* [What you need to do]
Retype each entry below, keeping every character the same.

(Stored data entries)
'''
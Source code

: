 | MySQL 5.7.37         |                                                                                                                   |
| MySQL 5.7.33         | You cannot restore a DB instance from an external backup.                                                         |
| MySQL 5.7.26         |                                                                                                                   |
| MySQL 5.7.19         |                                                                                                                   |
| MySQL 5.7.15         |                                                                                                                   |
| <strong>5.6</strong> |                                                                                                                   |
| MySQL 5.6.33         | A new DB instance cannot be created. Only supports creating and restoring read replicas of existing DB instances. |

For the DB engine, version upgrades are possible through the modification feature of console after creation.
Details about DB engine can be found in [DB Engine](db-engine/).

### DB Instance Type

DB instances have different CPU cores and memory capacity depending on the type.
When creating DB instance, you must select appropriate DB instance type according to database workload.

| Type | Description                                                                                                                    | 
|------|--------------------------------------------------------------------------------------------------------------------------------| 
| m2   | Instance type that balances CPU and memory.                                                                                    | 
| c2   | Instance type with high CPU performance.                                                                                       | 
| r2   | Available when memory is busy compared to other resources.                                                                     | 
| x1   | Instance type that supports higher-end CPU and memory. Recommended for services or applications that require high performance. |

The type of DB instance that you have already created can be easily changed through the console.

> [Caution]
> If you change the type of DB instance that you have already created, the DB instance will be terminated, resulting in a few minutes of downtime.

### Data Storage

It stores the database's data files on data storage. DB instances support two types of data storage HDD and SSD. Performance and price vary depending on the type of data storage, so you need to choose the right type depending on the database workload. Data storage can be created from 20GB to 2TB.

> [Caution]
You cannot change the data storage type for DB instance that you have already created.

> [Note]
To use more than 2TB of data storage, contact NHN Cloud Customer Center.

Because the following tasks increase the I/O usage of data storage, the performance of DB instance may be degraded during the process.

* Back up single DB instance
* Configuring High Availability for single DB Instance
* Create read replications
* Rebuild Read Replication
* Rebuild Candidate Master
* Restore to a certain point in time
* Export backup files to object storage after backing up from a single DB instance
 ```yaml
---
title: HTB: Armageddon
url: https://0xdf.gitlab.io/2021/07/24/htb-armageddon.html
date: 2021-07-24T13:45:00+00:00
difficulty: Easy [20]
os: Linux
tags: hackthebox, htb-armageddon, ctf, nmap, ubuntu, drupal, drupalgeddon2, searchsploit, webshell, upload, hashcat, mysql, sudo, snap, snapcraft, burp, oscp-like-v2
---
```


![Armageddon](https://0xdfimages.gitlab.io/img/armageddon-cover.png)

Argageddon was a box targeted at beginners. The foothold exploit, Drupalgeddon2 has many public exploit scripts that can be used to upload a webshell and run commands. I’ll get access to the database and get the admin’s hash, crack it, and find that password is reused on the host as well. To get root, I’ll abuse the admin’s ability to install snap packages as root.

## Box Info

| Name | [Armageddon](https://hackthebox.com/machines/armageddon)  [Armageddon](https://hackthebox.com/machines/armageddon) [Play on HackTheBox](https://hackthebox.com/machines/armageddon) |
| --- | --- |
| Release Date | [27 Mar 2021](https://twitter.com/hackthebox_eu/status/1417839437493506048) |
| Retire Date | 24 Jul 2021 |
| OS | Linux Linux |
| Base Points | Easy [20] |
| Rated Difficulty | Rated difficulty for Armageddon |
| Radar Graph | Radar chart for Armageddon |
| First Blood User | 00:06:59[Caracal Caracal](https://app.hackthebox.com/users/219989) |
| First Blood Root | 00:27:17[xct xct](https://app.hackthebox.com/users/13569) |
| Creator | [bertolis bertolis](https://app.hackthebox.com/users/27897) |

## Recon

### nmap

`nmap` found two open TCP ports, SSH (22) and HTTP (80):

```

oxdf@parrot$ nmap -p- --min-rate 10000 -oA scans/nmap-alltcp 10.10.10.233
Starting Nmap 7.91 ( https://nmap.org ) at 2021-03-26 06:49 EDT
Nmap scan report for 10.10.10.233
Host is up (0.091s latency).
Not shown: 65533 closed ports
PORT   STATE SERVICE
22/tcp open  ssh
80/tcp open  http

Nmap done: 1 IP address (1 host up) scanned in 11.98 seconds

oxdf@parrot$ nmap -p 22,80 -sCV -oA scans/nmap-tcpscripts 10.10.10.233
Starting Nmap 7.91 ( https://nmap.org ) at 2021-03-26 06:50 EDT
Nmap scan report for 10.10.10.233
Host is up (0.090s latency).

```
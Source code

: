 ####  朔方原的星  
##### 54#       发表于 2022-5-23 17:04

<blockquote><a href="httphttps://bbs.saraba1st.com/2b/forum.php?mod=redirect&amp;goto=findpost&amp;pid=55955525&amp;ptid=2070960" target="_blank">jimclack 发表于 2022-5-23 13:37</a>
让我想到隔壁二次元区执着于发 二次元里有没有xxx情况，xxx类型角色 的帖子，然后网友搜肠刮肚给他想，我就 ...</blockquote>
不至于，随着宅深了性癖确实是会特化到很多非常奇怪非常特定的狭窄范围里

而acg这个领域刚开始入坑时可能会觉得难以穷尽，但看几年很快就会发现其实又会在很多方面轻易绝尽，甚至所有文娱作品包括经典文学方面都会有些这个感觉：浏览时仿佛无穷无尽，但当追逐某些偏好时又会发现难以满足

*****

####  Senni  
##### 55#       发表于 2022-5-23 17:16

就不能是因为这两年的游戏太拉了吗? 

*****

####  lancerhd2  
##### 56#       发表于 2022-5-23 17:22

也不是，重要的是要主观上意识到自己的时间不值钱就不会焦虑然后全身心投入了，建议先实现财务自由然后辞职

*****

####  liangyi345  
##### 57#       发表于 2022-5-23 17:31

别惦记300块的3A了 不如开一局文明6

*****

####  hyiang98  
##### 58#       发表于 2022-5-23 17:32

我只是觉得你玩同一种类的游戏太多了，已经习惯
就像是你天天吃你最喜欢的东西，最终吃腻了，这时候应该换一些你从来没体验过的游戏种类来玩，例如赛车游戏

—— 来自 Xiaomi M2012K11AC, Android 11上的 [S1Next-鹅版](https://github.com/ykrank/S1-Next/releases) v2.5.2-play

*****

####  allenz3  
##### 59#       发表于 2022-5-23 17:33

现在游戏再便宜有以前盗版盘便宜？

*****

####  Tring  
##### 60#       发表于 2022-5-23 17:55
'''
* [Exercise result]
Source code

: | MySQL 5.7.37         |                                                                                                                   |
| MySQL 5.7.33         | You cannot restore a DB instance from an external backup.                                                         |
| MySQL 5.7.26         |                                                                                                                   |
| MySQL 5.7.19         |                                                                                                                   |
| MySQL 5.7.15         |                                                                                                                   |
| <strong>5.6</strong> |                                                                                                                   |
| MySQL 5.6.33         | A new DB instance cannot be created. Only supports creating and restoring read replicas of existing DB instances. |

For the DB engine, version upgrades are possible through the modification feature of console after creation.
Details about DB engine can be found in [DB Engine](db-engine/).

### DB Instance Type

DB instances have different CPU cores and memory capacity depending on the type.
When creating DB instance, you must select appropriate DB instance type according to database workload.

| Type | Description                                                                                                                    | 
|------|--------------------------------------------------------------------------------------------------------------------------------| 
| m2   | Instance type that balances CPU and memory.                                                                                    | 
| c2   | Instance type with high CPU performance.                                                                                       | 
| r2   | Available when memory is busy compared to other resources.                                                                     | 
| x1   | Instance type that supports higher-end CPU and memory. Recommended for services or applications that require high performance. |

The type of DB instance that you have already created can be easily changed through the console.

> [Caution]
> If you change the type of DB instance that you have already created, the DB instance will be terminated, resulting in a few minutes of downtime.

### Data Storage

It stores the database's data files on data storage. DB instances support two types of data storage HDD and SSD. Performance and price vary depending on the type of data storage, so you need to choose the right type depending on the database workload. Data storage can be created from 20GB to 2TB.

> [Caution]
You cannot change the data storage type for DB instance that you have already created.

> [Note]
To use more than 2TB of data storage, contact NHN Cloud Customer Center.

Because the following tasks increase the I/O usage of data storage, the performance of DB instance may be degraded during the process.

* Back up single DB instance
* Configuring High Availability for single DB Instance
* Create read replications
* Rebuild Read Replication
* Rebuild Candidate Master
* Restore to a certain point in time
* Export backup files to object storage after backing up from a single DB instance
 ```yaml
---
title: HTB: Armageddon
url: https://0xdf.gitlab.io/2021/07/24/htb-armageddon.html
date: 2021-07-24T13:45:00+00:00
difficulty: Easy [20]
os: Linux
tags: hackthebox, htb-armageddon, ctf, nmap, ubuntu, drupal, drupalgeddon2, searchsploit, webshell, upload, hashcat, mysql, sudo, snap, snapcraft, burp, oscp-like-v2
---
```


![Armageddon](https://0xdfimages.gitlab.io/img/armageddon-cover.png)

Argageddon was a box targeted at beginners. The foothold exploit, Drupalgeddon2 has many public exploit scripts that can be used to upload a webshell and run commands. I’ll get access to the database and get the admin’s hash, crack it, and find that password is reused on the host as well. To get root, I’ll abuse the admin’s ability to install snap packages as root.

## Box Info

| Name | [Armageddon](https://hackthebox.com/machines/armageddon)  [Armageddon](https://hackthebox.com/machines/armageddon) [Play on HackTheBox](https://hackthebox.com/machines/armageddon) |
| --- | --- |
| Release Date | [27 Mar 2021](https://twitter.com/hackthebox_eu/status/1417839437493506048) |
| Retire Date | 24 Jul 2021 |
| OS | Linux Linux |
| Base Points | Easy [20] |
| Rated Difficulty | Rated difficulty for Armageddon |
| Radar Graph | Radar chart for Armageddon |
| First Blood User | 00:06:59[Caracal Caracal](https://app.hackthebox.com/users/219989) |
| First Blood Root | 00:27:17[xct xct](https://app.hackthebox.com/users/13569) |
| Creator | [bertolis bertolis](https://app.hackthebox.com/users/27897) |

## Recon

### nmap

`nmap` found two open TCP ports, SSH (22) and HTTP (80):

```

oxdf@parrot$ nmap -p- --min-rate 10000 -oA scans/nmap-alltcp 10.10.10.233
Starting Nmap 7.91 ( https://nmap.org ) at 2021-03-26 06:49 EDT
Nmap scan report for 10.10.10.233
Host is up (0.091s latency).
Not shown: 65533 closed ports
PORT   STATE SERVICE
22/tcp open  ssh
80/tcp open  http

Nmap done: 1 IP address (1 host up) scanned in 11.98 seconds

oxdf@parrot$ nmap -p 22,80 -sCV -oA scans/nmap-tcpscripts 10.10.10.233
Starting Nmap 7.91 ( https://nmap.org ) at 2021-03-26 06:50 EDT
Nmap scan report for 10.10.10.233
Host is up (0.090s latency).

```
Source code

: ####  朔方原的星  
##### 54#       发表于 2022-5-23 17:04

<blockquote><a href="httphttps://bbs.saraba1st.com/2b/forum.php?mod=redirect&amp;goto=findpost&amp;pid=55955525&amp;ptid=2070960" target="_blank">jimclack 发表于 2022-5-23 13:37</a>
让我想到隔壁二次元区执着于发 二次元里有没有xxx情况，xxx类型角色 的帖子，然后网友搜肠刮肚给他想，我就 ...</blockquote>
不至于，随着宅深了性癖确实是会特化到很多非常奇怪非常特定的狭窄范围里

而acg这个领域刚开始入坑时可能会觉得难以穷尽，但看几年很快就会发现其实又会在很多方面轻易绝尽，甚至所有文娱作品包括经典文学方面都会有些这个感觉：浏览时仿佛无穷无尽，但当追逐某些偏好时又会发现难以满足

*****

####  Senni  
##### 55#       发表于 2022-5-23 17:16

就不能是因为这两年的游戏太拉了吗? 

*****

####  lancerhd2  
##### 56#       发表于 2022-5-23 17:22

也不是，重要的是要主观上意识到自己的时间不值钱就不会焦虑然后全身心投入了，建议先实现财务自由然后辞职

*****

####  liangyi345  
##### 57#       发表于 2022-5-23 17:31

别惦记300块的3A了 不如开一局文明6

*****

####  hyiang98  
##### 58#       发表于 2022-5-23 17:32

我只是觉得你玩同一种类的游戏太多了，已经习惯
就像是你天天吃你最喜欢的东西，最终吃腻了，这时候应该换一些你从来没体验过的游戏种类来玩，例如赛车游戏

—— 来自 Xiaomi M2012K11AC, Android 11上的 [S1Next-鹅版](https://github.com/ykrank/S1-Next/releases) v2.5.2-play

*****

####  allenz3  
##### 59#       发表于 2022-5-23 17:33

现在游戏再便宜有以前盗版盘便宜？

*****

####  Tring  
##### 60#       发表于 2022-5-23 17:55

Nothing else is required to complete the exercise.